EXERCISE DESCRIPTION => Find the lines below that include the word "yrrrgGrrryrrgyGGrGrr" and report how many there are, with no other text.

EXTRACTED MATERIAL Start Marker

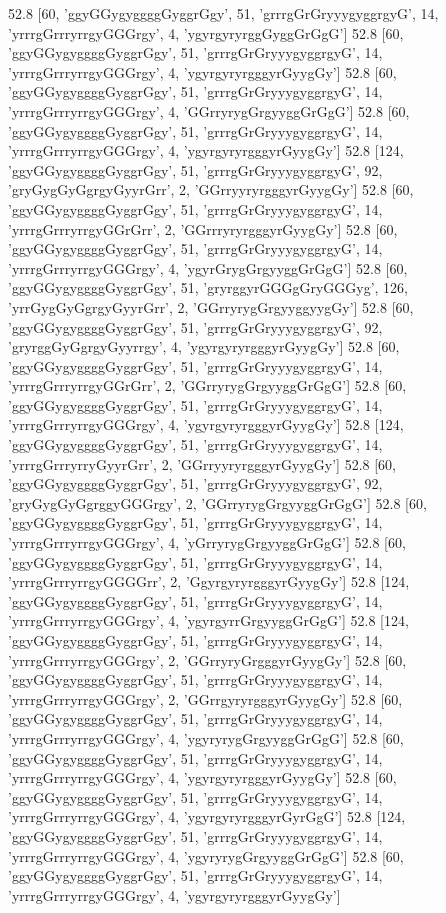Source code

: 52.8 [60, 'ggyGGygyggggGyggrGgy', 51, 'grrrgGrGryyygyggrgyG', 14, 'yrrrgGrrryrrgyGGGrgy', 4, 'ygyrgyryrggGyggGrGgG']
52.8 [60, 'ggyGGygyggggGyggrGgy', 51, 'grrrgGrGryyygyggrgyG', 14, 'yrrrgGrrryrrgyGGGrgy', 4, 'ygyrgyryrgggyrGyygGy']
52.8 [60, 'ggyGGygyggggGyggrGgy', 51, 'grrrgGrGryyygyggrgyG', 14, 'yrrrgGrrryrrgyGGGrgy', 4, 'GGrryrygGrgyyggGrGgG']
52.8 [60, 'ggyGGygyggggGyggrGgy', 51, 'grrrgGrGryyygyggrgyG', 14, 'yrrrgGrrryrrgyGGGrgy', 4, 'ygyrgyryrgggyrGyygGy']
52.8 [124, 'ggyGGygyggggGyggrGgy', 51, 'grrrgGrGryyygyggrgyG', 92, 'gryGygGyGgrgyGyyrGrr', 2, 'GGrryyryrgggyrGyygGy']
52.8 [60, 'ggyGGygyggggGyggrGgy', 51, 'grrrgGrGryyygyggrgyG', 14, 'yrrrgGrrryrrgyGGrGrr', 2, 'GGrrryryrgggyrGyygGy']
52.8 [60, 'ggyGGygyggggGyggrGgy', 51, 'grrrgGrGryyygyggrgyG', 14, 'yrrrgGrrryrrgyGGGrgy', 4, 'ygyrGrygGrgyyggGrGgG']
52.8 [60, 'ggyGGygyggggGyggrGgy', 51, 'gryrggyrGGGgGryGGGyg', 126, 'yrrGygGyGgrgyGyyrGrr', 2, 'GGrryrygGrgyyggyygGy']
52.8 [60, 'ggyGGygyggggGyggrGgy', 51, 'grrrgGrGryyygyggrgyG', 92, 'gryrggGyGgrgyGyyrrgy', 4, 'ygyrgyryrgggyrGyygGy']
52.8 [60, 'ggyGGygyggggGyggrGgy', 51, 'grrrgGrGryyygyggrgyG', 14, 'yrrrgGrrryrrgyGGrGrr', 2, 'GGrryrygGrgyyggGrGgG']
52.8 [60, 'ggyGGygyggggGyggrGgy', 51, 'grrrgGrGryyygyggrgyG', 14, 'yrrrgGrrryrrgyGGGrgy', 4, 'ygyrgyryrgggyrGyygGy']
52.8 [124, 'ggyGGygyggggGyggrGgy', 51, 'grrrgGrGryyygyggrgyG', 14, 'yrrrgGrrryrryGyyrGrr', 2, 'GGrryyryrgggyrGyygGy']
52.8 [60, 'ggyGGygyggggGyggrGgy', 51, 'grrrgGrGryyygyggrgyG', 92, 'gryGygGyGgrggyGGGrgy', 2, 'GGrryrygGrgyyggGrGgG']
52.8 [60, 'ggyGGygyggggGyggrGgy', 51, 'grrrgGrGryyygyggrgyG', 14, 'yrrrgGrrryrrgyGGGrgy', 4, 'yGrryrygGrgyyggGrGgG']
52.8 [60, 'ggyGGygyggggGyggrGgy', 51, 'grrrgGrGryyygyggrgyG', 14, 'yrrrgGrrryrrgyGGGGrr', 2, 'GgyrgyryrgggyrGyygGy']
52.8 [124, 'ggyGGygyggggGyggrGgy', 51, 'grrrgGrGryyygyggrgyG', 14, 'yrrrgGrrryrrgyGGGrgy', 4, 'ygyrgyrrGrgyyggGrGgG']
52.8 [124, 'ggyGGygyggggGyggrGgy', 51, 'grrrgGrGryyygyggrgyG', 14, 'yrrrgGrrryrrgyGGGrgy', 2, 'GGrryryGrgggyrGyygGy']
52.8 [60, 'ggyGGygyggggGyggrGgy', 51, 'grrrgGrGryyygyggrgyG', 14, 'yrrrgGrrryrrgyGGGrgy', 2, 'GGrrgyryrgggyrGyygGy']
52.8 [60, 'ggyGGygyggggGyggrGgy', 51, 'grrrgGrGryyygyggrgyG', 14, 'yrrrgGrrryrrgyGGGrgy', 4, 'ygyryrygGrgyyggGrGgG']
52.8 [60, 'ggyGGygyggggGyggrGgy', 51, 'grrrgGrGryyygyggrgyG', 14, 'yrrrgGrrryrrgyGGGrgy', 4, 'ygyrgyryrgggyrGyygGy']
52.8 [60, 'ggyGGygyggggGyggrGgy', 51, 'grrrgGrGryyygyggrgyG', 14, 'yrrrgGrrryrrgyGGGrgy', 4, 'ygyrgyryrgggyrGyrGgG']
52.8 [124, 'ggyGGygyggggGyggrGgy', 51, 'grrrgGrGryyygyggrgyG', 14, 'yrrrgGrrryrrgyGGGrgy', 4, 'ygyryrygGrgyyggGrGgG']
52.8 [60, 'ggyGGygyggggGyggrGgy', 51, 'grrrgGrGryyygyggrgyG', 14, 'yrrrgGrrryrrgyGGGrgy', 4, 'ygyrgyryrgggyrGyygGy']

EXTRACTED MATERIAL End Marker

YOUR SOLUTION => 2